Dataset items:
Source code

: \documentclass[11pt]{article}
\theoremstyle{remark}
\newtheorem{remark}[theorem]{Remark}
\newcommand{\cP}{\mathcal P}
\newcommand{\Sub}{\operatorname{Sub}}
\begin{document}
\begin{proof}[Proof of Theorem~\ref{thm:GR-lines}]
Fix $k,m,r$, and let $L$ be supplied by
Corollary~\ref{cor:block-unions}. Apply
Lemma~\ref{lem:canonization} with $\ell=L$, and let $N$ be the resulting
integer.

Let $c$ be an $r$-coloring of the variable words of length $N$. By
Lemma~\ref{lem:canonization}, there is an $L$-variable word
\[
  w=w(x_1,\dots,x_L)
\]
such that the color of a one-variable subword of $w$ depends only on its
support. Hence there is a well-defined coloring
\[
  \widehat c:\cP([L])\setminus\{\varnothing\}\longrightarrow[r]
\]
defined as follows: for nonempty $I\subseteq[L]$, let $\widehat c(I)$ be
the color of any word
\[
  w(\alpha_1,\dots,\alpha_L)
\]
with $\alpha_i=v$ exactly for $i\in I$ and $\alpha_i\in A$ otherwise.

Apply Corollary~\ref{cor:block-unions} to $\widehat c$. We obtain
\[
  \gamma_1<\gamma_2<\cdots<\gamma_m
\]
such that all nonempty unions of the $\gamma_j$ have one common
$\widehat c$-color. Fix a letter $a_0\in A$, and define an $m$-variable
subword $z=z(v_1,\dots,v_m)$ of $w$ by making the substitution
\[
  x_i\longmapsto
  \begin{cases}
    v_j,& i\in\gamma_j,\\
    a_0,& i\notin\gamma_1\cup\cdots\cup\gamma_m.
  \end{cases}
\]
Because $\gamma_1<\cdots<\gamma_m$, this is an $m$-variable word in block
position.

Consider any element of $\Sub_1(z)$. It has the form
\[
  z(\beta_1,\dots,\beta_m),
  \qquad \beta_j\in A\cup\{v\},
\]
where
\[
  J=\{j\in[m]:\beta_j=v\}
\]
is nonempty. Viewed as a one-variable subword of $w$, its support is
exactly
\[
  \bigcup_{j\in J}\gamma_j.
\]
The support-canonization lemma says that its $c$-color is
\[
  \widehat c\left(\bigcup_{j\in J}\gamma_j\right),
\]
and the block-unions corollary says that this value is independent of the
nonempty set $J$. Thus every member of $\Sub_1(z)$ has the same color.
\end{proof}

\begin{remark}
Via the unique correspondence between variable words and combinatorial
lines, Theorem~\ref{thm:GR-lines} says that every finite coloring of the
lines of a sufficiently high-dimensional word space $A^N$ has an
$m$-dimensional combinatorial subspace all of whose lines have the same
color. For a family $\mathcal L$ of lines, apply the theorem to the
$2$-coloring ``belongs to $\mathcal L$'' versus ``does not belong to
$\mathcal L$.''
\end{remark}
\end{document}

==

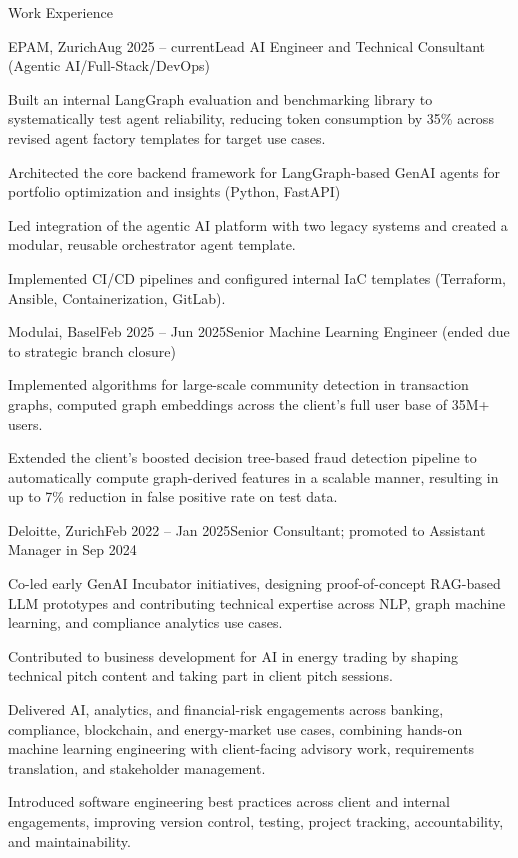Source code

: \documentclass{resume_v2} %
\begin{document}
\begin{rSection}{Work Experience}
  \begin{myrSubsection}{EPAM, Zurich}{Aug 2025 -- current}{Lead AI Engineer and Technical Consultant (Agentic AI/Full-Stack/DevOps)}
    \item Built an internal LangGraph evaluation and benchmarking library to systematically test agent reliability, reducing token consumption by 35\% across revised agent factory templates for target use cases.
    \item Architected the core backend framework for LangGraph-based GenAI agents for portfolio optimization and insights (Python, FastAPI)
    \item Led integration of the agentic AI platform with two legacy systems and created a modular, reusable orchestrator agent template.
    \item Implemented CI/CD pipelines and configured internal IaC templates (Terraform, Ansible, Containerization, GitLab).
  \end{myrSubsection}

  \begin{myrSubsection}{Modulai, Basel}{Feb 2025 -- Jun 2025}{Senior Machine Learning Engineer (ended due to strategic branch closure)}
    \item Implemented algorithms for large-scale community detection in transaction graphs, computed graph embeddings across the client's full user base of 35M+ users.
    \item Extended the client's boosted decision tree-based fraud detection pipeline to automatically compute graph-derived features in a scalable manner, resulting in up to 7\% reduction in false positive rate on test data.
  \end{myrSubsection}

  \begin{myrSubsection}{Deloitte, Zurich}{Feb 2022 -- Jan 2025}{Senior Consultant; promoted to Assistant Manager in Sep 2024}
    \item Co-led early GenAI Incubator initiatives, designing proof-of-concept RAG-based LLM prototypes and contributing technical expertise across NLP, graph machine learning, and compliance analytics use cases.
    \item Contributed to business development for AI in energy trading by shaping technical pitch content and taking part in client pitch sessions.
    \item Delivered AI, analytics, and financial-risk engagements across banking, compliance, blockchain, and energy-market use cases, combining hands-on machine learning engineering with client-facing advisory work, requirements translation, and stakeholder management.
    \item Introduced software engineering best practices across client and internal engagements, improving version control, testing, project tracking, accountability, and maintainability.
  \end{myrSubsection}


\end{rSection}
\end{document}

### [PROMPT]
Each line in the data where the string "documentclass" occurs should be identified and copied.

### [TASK OUTPUT]
: \documentclass[11pt]{article}
: \documentclass{resume_v2} %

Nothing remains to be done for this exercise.